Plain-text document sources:
╭──

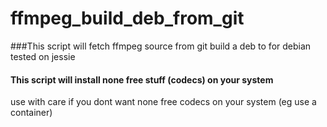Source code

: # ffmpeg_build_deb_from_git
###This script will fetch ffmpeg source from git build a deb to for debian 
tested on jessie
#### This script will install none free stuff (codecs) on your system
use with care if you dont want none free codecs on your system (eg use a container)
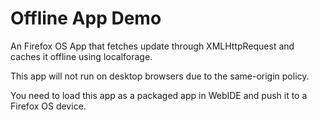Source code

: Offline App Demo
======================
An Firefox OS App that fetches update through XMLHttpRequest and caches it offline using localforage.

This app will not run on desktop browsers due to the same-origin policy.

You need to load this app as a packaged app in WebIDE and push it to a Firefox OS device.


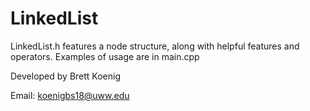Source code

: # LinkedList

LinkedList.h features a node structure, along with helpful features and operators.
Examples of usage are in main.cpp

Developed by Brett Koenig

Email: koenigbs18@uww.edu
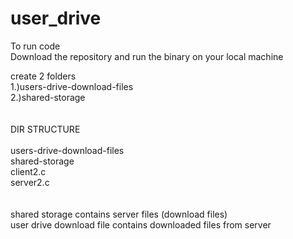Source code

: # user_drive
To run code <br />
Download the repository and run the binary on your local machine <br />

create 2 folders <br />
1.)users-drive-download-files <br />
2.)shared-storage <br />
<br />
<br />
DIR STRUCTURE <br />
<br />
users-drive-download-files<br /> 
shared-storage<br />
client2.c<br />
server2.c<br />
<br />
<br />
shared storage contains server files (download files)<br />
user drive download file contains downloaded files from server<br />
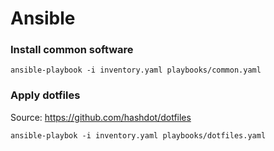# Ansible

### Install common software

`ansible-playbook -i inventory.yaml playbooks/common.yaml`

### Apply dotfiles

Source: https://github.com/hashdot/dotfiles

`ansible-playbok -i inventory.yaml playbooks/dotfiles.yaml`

╰──
╭──

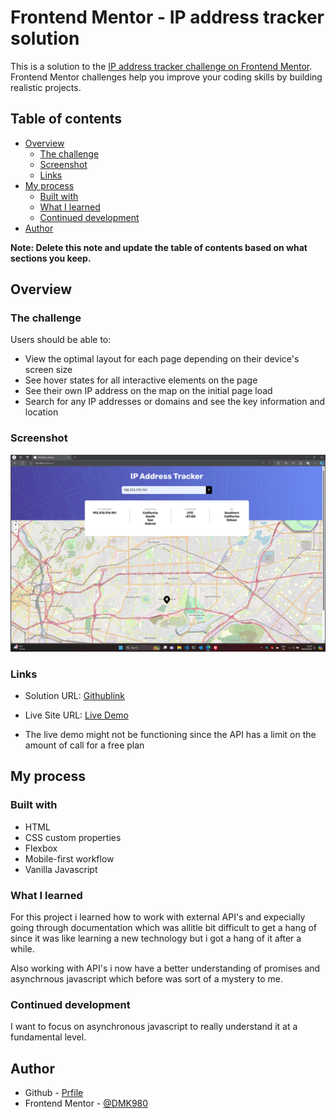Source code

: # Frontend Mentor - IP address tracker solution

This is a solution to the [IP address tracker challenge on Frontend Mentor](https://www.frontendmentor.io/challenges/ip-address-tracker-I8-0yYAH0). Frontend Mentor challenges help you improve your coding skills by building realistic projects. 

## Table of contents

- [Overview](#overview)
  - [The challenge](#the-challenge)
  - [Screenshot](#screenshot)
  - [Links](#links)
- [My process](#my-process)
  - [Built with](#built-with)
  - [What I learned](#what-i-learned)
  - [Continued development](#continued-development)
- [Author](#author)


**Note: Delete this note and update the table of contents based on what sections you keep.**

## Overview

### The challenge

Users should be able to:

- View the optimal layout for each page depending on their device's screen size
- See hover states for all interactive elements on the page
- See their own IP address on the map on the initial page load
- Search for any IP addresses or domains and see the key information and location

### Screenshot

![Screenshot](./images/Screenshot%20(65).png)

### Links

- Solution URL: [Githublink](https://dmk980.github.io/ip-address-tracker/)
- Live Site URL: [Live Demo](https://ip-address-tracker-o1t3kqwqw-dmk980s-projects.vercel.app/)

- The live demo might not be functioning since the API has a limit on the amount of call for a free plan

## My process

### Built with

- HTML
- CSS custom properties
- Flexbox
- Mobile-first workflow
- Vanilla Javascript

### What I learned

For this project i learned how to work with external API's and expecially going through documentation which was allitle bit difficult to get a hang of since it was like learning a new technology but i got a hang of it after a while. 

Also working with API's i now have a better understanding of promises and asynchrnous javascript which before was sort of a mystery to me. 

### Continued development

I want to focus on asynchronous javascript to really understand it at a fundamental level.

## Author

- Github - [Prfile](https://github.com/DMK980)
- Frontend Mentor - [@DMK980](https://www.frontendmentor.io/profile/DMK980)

╰──

Task brief: Out of the records above, pull each line containing the word "challenge".

Output of the task:
This is a solution to the [IP address tracker challenge on Frontend Mentor](https://www.frontendmentor.io/challenges/ip-address-tracker-I8-0yYAH0). Frontend Mentor challenges help you improve your coding skills by building realistic projects. 
  - [The challenge](#the-challenge)
### The challenge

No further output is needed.